Ours is the age of inadequate Perennialist theory
Any other facts about this era are relatively unimportant, but I sometimes write posts about them anyway
A few weeks ago CNBC journalist David Faber interviewed Elon Musk on Twitter Spaces. The interview went as one might expect until the final question, to which Musk’s answer was unforeseen and fascinating. As a matter of fact, his answer touched on the most important theme in existence.
Faber mentioned that he had a college-age son, and he asked if Musk could give career advice for this son, considering the rapidity with which technologies such as Large Language Models (“A.I.”) are changing the landscape of white-collar work.
Musk said that advances in A.I. had made him question his own career choices. He recounted the “blood, sweat and tears” that he had put into his companies. And he wondered whether these efforts could be considered well spent, if it were to come to pass that machines will soon do all this work better than he could. In that case, he said, he would have been better off spending all that time with friends and family. He thus advised Faber’s son to simply follow whatever he was truly passionate about.
On the face of it, this is rather common—even banal—advice. But it contains the germ of something truly profound.

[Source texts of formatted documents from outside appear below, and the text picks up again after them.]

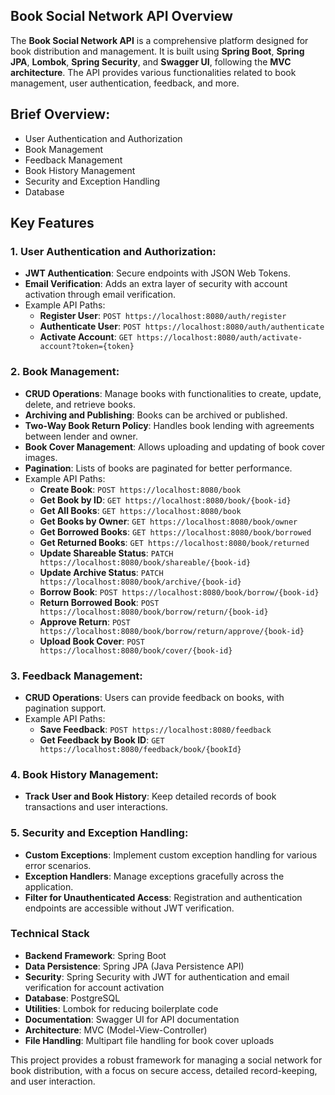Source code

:## Book Social Network API Overview

The **Book Social Network API** is a comprehensive platform designed for book distribution and management. It is built using **Spring Boot**, **Spring JPA**, **Lombok**, **Spring Security**, and **Swagger UI**, following the **MVC architecture**. The API provides various functionalities related to book management, user authentication, feedback, and more.

## **Brief Overview:**
- User Authentication and Authorization
- Book Management
- Feedback Management
- Book History Management
- Security and Exception Handling
- Database

  
## Key Features

### 1. **User Authentication and Authorization**:
   - **JWT Authentication**: Secure endpoints with JSON Web Tokens.
   - **Email Verification**: Adds an extra layer of security with account activation through email verification.
   - Example API Paths:
     - **Register User**: `POST https://localhost:8080/auth/register`
     - **Authenticate User**: `POST https://localhost:8080/auth/authenticate`
     - **Activate Account**: `GET https://localhost:8080/auth/activate-account?token={token}`

### 2. **Book Management**:
   - **CRUD Operations**: Manage books with functionalities to create, update, delete, and retrieve books.
   - **Archiving and Publishing**: Books can be archived or published.
   - **Two-Way Book Return Policy**: Handles book lending with agreements between lender and owner.
   - **Book Cover Management**: Allows uploading and updating of book cover images.
   - **Pagination**: Lists of books are paginated for better performance.
   - Example API Paths:
     - **Create Book**: `POST https://localhost:8080/book`
     - **Get Book by ID**: `GET https://localhost:8080/book/{book-id}`
     - **Get All Books**: `GET https://localhost:8080/book`
     - **Get Books by Owner**: `GET https://localhost:8080/book/owner`
     - **Get Borrowed Books**: `GET https://localhost:8080/book/borrowed`
     - **Get Returned Books**: `GET https://localhost:8080/book/returned`
     - **Update Shareable Status**: `PATCH https://localhost:8080/book/shareable/{book-id}`
     - **Update Archive Status**: `PATCH https://localhost:8080/book/archive/{book-id}`
     - **Borrow Book**: `POST https://localhost:8080/book/borrow/{book-id}`
     - **Return Borrowed Book**: `POST https://localhost:8080/book/borrow/return/{book-id}`
     - **Approve Return**: `POST https://localhost:8080/book/borrow/return/approve/{book-id}`
     - **Upload Book Cover**: `POST https://localhost:8080/book/cover/{book-id}`

### 3. **Feedback Management**:
   - **CRUD Operations**: Users can provide feedback on books, with pagination support.
   - Example API Paths:
     - **Save Feedback**: `POST https://localhost:8080/feedback`
     - **Get Feedback by Book ID**: `GET https://localhost:8080/feedback/book/{bookId}`

### 4. **Book History Management**:
   - **Track User and Book History**: Keep detailed records of book transactions and user interactions.

### 5. **Security and Exception Handling**:
   - **Custom Exceptions**: Implement custom exception handling for various error scenarios.
   - **Exception Handlers**: Manage exceptions gracefully across the application.
   - **Filter for Unauthenticated Access**: Registration and authentication endpoints are accessible without JWT verification.

### Technical Stack

- **Backend Framework**: Spring Boot
- **Data Persistence**: Spring JPA (Java Persistence API)
- **Security**: Spring Security with JWT for authentication and email verification for account activation
- **Database**: PostgreSQL
- **Utilities**: Lombok for reducing boilerplate code
- **Documentation**: Swagger UI for API documentation
- **Architecture**: MVC (Model-View-Controller)
- **File Handling**: Multipart file handling for book cover uploads

This project provides a robust framework for managing a social network for book distribution, with a focus on secure access, detailed record-keeping, and user interaction.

It appears to be the telos of machines to outstrip us at every activity that is not irreducibly human. The number of extroverted activities we partake in that are irreducibly human is becoming smaller by the day. It is well known that machines can play chess better than we can. They can also perform difficult manual labor than we can. It is now appearing that they can send work emails as well or better than we can.
What the machines cannot yet touch is the interiority of human experience. But even here, it is not exactly clear that they cannot do so. Materialist thinkers from David Hume to Freud have boldly claimed that our interiority isn’t really as sovereign as we like to think it is. For Hume and his followers, we are rather like machines ourselves, responding willy-nilly to external stimuli. If this is the case, it shouldn’t be so hard to build a machine that can simulate the human experience. And if human experience is truly just a response to stimuli, then what will be the difference between this simulation and the real thing?
There is one internal experience, however, that remains unapproachable by machines. That is the religious experience. From the beginning of recorded history, people have called out such experiences as being the most important features of human life. And until the modern period, the religious experience constituted the the main experience around which human life was structured.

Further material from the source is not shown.